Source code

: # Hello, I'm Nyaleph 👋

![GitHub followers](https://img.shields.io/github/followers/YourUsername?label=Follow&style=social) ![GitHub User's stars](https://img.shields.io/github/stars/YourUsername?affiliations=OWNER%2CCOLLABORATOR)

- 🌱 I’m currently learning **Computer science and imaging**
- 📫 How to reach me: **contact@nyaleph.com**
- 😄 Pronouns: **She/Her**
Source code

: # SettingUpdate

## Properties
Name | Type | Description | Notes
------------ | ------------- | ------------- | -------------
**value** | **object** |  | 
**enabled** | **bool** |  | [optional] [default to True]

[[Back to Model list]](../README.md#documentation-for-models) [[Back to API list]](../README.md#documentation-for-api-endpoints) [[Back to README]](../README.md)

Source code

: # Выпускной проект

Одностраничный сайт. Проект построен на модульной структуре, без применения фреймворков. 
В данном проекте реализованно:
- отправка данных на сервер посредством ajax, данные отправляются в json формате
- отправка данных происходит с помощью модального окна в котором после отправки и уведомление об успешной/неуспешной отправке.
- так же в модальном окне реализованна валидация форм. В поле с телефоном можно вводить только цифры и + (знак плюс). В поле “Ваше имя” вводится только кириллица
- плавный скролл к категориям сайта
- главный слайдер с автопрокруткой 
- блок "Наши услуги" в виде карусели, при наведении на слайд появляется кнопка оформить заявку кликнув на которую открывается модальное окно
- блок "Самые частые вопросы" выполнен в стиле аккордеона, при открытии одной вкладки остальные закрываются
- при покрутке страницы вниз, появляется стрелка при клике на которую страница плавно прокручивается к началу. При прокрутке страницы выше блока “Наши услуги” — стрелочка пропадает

########

> _PROBLEM STATEMENT_:
The reply should hold only the lines of the listing above starting at the line containing "[[Back to Model" and ending at the line containing "- отправка данных происходит", exactly as written.

> _ANSWER SECTION_:
[[Back to Model list]](../README.md#documentation-for-models) [[Back to API list]](../README.md#documentation-for-api-endpoints) [[Back to README]](../README.md)

Source code

: # Выпускной проект

Одностраничный сайт. Проект построен на модульной структуре, без применения фреймворков. 
В данном проекте реализованно:
- отправка данных на сервер посредством ajax, данные отправляются в json формате
- отправка данных происходит с помощью модального окна в котором после отправки и уведомление об успешной/неуспешной отправке.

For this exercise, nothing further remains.